Médias – Communiqués de presse

Communiqués de presse récents

Externalisation de CFF Cargo : un pas dangereux vers une possible privatisation

Travail.Suisse, l’organisation faîtière indépendante des travailleurs et travailleuses, critique la décision prise par la Commission des transports et des télécommunications (CTT) du Conseil national de demander au Conseil fédéral, dans le cadre du projet de loi fédérale sur l’organisation de l’infrastructure ferroviaire, des propositions en vue de transformer CFF Cargo en entreprise autonome. suite

Il est à craindre en effet qu’une possible intégration de CFF Cargo en tant que société autonomie dans une structure de groupe d’entreprises (Holding) soit une étape vers une privatisation de la société. Il existe ainsi une menace potentielle pour les conditions de travail réglementées par CCT qui se verraient péjorées.

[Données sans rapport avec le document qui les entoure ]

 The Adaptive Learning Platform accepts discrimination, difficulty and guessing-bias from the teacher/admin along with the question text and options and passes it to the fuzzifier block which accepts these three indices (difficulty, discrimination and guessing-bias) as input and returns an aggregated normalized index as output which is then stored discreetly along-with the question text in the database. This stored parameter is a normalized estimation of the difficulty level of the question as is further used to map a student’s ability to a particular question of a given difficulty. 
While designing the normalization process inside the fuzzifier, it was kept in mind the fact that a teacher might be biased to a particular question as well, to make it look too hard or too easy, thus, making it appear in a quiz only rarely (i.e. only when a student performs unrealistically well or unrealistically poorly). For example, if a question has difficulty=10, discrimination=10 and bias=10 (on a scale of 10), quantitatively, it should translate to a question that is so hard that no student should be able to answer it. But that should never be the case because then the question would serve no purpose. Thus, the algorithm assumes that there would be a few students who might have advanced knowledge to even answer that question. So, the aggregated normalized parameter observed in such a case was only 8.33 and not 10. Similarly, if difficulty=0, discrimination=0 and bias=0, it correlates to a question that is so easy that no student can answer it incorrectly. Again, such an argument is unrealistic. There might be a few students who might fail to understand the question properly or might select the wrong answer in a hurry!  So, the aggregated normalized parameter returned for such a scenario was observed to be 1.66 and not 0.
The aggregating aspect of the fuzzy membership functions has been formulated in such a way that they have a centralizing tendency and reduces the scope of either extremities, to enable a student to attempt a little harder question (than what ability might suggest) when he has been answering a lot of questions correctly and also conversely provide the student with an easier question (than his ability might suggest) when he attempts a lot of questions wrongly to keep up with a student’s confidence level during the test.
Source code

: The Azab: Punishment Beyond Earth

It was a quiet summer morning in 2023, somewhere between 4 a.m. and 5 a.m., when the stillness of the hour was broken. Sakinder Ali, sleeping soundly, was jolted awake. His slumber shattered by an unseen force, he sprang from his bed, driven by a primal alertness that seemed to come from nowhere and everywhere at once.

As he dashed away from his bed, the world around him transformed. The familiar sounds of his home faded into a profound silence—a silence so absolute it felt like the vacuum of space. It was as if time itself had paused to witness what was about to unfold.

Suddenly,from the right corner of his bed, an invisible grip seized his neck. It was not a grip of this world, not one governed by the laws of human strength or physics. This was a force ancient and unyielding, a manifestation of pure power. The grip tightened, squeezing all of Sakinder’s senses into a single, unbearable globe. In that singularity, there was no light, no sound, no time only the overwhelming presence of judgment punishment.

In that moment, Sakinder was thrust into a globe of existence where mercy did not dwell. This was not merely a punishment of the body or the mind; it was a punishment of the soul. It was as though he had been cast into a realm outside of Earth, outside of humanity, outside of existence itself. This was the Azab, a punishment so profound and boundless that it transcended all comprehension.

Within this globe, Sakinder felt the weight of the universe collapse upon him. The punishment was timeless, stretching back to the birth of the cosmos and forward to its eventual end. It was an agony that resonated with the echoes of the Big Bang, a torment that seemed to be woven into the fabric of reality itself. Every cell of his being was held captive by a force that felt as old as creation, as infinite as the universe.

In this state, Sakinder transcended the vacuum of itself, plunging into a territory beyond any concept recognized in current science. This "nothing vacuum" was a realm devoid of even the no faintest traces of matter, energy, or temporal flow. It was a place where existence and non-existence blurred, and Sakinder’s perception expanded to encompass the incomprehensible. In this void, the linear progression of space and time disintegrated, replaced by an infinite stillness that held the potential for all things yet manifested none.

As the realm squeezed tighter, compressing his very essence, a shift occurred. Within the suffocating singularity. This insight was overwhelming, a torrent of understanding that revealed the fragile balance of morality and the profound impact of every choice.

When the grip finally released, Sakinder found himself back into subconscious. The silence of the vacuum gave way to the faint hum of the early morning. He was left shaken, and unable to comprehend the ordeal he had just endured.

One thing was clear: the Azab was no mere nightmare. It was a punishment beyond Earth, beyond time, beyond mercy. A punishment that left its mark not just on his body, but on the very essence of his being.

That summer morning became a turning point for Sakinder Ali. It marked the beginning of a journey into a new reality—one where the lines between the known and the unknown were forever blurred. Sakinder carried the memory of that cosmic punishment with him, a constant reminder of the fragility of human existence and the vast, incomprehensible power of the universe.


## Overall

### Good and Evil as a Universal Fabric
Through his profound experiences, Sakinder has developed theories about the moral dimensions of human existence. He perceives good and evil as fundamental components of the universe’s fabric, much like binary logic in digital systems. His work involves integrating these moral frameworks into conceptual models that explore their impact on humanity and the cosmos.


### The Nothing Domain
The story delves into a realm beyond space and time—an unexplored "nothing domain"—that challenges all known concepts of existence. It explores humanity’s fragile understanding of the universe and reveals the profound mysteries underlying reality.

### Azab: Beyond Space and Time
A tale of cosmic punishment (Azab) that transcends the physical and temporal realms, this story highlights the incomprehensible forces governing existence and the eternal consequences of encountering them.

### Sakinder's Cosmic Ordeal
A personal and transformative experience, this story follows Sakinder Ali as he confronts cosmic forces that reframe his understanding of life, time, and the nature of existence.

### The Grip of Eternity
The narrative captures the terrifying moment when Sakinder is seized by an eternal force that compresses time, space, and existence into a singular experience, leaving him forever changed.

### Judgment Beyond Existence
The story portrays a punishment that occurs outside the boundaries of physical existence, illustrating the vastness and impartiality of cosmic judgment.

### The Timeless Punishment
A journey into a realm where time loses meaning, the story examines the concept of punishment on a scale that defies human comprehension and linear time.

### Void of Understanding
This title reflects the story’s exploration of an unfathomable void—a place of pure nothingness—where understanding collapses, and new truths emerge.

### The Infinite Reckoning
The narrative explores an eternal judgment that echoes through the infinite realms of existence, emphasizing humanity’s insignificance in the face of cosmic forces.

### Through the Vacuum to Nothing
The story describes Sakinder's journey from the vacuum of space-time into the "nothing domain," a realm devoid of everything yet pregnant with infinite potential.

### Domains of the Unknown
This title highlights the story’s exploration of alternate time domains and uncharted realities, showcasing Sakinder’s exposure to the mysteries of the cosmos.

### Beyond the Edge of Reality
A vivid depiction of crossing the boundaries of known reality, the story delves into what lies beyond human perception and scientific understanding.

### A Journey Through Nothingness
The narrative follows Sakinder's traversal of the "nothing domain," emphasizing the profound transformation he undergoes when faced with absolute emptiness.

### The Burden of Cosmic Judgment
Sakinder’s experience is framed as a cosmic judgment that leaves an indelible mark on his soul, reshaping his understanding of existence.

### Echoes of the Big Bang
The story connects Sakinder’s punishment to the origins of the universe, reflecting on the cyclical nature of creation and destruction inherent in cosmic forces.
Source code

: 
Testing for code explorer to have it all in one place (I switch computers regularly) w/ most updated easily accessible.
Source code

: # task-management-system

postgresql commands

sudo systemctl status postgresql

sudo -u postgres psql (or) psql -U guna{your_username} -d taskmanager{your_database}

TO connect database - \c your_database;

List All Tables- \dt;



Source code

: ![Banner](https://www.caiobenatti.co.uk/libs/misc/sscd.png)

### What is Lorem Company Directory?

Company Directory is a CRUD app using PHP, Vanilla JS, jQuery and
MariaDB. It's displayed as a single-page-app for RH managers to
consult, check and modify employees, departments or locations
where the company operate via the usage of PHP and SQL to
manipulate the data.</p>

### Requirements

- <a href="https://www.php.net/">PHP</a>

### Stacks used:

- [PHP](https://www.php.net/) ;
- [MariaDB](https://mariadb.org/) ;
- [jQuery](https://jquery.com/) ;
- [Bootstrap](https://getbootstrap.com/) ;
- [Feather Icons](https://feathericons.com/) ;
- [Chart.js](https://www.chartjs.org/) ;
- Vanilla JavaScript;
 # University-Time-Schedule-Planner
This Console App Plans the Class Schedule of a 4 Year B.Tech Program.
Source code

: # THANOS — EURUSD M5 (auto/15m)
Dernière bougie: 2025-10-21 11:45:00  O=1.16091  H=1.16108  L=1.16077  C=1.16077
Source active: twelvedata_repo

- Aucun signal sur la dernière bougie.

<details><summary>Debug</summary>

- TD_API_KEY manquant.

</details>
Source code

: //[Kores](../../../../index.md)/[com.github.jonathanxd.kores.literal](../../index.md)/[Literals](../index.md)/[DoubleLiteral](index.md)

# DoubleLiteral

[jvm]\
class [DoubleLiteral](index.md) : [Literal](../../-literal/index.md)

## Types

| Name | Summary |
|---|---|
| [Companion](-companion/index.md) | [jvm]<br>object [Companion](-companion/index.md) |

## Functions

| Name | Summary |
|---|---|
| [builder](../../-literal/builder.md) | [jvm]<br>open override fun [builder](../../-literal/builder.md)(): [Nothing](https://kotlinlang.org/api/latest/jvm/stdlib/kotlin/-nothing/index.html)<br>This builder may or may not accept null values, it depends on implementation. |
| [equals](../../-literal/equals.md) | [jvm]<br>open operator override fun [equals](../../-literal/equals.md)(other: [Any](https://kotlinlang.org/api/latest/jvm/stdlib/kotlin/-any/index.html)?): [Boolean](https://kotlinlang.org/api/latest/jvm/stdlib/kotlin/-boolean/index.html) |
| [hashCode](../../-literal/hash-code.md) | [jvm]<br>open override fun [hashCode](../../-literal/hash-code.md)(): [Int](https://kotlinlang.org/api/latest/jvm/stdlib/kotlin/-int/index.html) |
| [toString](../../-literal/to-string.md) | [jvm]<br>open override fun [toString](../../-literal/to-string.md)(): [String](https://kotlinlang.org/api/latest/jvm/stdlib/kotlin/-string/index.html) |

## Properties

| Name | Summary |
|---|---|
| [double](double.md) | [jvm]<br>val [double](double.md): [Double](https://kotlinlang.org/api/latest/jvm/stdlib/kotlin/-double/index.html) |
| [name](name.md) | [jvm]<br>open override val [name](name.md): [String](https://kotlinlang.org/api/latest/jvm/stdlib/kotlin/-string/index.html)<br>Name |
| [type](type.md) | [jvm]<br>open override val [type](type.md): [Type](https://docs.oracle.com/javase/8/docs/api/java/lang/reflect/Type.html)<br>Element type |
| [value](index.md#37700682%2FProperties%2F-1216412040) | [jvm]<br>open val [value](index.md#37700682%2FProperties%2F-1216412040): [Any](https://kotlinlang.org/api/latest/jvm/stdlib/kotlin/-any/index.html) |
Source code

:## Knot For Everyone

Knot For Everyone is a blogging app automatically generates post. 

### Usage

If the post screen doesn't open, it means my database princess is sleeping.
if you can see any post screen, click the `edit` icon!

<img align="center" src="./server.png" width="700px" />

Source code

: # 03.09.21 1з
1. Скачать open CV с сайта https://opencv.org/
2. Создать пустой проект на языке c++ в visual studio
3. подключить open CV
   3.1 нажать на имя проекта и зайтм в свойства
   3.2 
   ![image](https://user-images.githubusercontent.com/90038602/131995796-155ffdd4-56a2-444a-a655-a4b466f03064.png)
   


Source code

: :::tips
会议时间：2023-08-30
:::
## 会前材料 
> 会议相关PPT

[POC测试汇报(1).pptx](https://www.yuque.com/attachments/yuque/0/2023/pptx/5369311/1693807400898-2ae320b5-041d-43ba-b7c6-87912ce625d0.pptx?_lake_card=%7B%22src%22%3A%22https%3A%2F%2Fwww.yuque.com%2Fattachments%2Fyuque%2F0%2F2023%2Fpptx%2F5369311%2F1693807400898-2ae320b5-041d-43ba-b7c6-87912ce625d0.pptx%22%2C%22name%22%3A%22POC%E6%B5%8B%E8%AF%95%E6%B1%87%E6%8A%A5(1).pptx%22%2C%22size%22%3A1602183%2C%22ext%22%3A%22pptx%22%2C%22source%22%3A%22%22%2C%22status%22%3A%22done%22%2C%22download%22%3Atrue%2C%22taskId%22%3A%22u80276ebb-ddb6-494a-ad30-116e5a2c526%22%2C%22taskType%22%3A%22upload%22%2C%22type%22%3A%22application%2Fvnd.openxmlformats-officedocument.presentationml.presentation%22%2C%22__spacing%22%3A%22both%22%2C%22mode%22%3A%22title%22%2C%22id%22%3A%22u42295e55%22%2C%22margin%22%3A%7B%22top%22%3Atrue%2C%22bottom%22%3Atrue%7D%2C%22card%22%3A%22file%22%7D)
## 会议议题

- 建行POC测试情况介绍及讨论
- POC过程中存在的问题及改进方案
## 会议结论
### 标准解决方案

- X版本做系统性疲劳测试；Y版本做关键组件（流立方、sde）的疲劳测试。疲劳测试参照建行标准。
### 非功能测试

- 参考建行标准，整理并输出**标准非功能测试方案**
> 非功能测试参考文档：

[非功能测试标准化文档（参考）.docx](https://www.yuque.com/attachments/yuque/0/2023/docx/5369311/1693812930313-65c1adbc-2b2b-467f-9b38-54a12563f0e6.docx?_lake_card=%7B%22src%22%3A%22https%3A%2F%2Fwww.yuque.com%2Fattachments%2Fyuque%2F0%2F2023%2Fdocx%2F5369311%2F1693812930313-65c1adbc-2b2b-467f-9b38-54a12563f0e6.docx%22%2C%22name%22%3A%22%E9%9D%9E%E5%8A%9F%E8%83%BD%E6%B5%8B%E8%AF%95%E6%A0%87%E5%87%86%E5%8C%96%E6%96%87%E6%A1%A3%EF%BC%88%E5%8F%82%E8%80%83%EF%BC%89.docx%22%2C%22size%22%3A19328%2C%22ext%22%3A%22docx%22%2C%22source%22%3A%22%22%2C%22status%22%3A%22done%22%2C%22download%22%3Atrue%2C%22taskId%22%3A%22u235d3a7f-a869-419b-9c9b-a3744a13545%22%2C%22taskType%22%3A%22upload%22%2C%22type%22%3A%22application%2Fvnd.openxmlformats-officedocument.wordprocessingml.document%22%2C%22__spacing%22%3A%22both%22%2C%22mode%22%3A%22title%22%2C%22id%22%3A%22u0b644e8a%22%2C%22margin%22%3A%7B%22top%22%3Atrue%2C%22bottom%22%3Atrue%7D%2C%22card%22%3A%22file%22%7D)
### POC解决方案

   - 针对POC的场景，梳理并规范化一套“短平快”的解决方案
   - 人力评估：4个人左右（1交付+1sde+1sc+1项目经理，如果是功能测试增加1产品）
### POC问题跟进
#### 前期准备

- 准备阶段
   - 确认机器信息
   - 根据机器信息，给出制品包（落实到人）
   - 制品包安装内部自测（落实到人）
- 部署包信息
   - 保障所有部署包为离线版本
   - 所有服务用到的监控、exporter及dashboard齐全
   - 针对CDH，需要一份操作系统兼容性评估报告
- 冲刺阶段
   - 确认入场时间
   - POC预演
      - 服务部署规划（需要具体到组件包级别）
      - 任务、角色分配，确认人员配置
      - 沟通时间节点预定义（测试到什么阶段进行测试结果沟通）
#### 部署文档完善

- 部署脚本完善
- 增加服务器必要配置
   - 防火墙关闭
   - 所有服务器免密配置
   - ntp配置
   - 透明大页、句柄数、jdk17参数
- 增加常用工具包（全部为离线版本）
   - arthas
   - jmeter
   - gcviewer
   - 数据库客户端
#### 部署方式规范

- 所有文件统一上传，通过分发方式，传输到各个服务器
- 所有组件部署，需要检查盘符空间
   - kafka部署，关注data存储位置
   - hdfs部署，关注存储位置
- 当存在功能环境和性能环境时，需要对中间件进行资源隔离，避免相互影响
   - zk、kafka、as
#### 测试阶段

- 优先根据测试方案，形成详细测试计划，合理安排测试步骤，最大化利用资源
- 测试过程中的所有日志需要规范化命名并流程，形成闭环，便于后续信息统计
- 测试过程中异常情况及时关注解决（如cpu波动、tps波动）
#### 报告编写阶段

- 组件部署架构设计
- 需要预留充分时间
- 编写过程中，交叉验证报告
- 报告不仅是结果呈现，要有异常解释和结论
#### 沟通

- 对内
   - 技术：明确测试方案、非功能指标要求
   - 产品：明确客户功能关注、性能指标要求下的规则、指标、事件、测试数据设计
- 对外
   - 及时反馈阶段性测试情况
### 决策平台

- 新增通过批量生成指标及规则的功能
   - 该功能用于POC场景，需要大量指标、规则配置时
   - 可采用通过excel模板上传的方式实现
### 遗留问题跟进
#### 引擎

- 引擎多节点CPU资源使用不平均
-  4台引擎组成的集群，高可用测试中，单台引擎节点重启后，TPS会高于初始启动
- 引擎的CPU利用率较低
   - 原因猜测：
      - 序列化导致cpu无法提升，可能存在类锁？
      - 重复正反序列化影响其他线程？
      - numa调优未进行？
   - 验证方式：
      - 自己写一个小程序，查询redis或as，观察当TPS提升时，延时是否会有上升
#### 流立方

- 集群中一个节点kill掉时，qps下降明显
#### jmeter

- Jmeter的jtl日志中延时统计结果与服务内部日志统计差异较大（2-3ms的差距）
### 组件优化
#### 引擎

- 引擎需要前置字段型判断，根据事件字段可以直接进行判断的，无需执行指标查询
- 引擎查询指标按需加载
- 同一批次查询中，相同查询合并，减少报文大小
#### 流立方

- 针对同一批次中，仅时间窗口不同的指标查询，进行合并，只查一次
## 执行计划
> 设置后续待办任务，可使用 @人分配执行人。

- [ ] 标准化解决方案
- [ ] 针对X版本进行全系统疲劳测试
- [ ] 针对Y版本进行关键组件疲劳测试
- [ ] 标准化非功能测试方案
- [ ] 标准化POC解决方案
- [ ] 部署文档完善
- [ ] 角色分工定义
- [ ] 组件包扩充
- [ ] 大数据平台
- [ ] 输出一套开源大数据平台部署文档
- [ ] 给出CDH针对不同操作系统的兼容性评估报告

La décision de la commission des transports du Conseil national est de nature idéologique car elle ne répond pas à une nécessité : « Le message du Conseil fédéral relatif à l’organisation de l’infrastructure ferroviaire (OBI) arrive à la conclusion, après l’audition d’experts indépendants, qu’il n’est pas nécessaire de modifier la structure actuelle des CFF dans l’environnement concurrentiel actuel et dans le paysage ferroviaire établi en Suisse » relève en effet Denis Torche, responsable du dossier service public. Il faut espérer dès lors que le Conseil national ne suivra pas l’orientation de sa commission concernant CFF Cargo. Et si ce n’était pas le cas, Travail.Suisse pourrait intervenir auprès du Conseil des Etats pour corriger le tir.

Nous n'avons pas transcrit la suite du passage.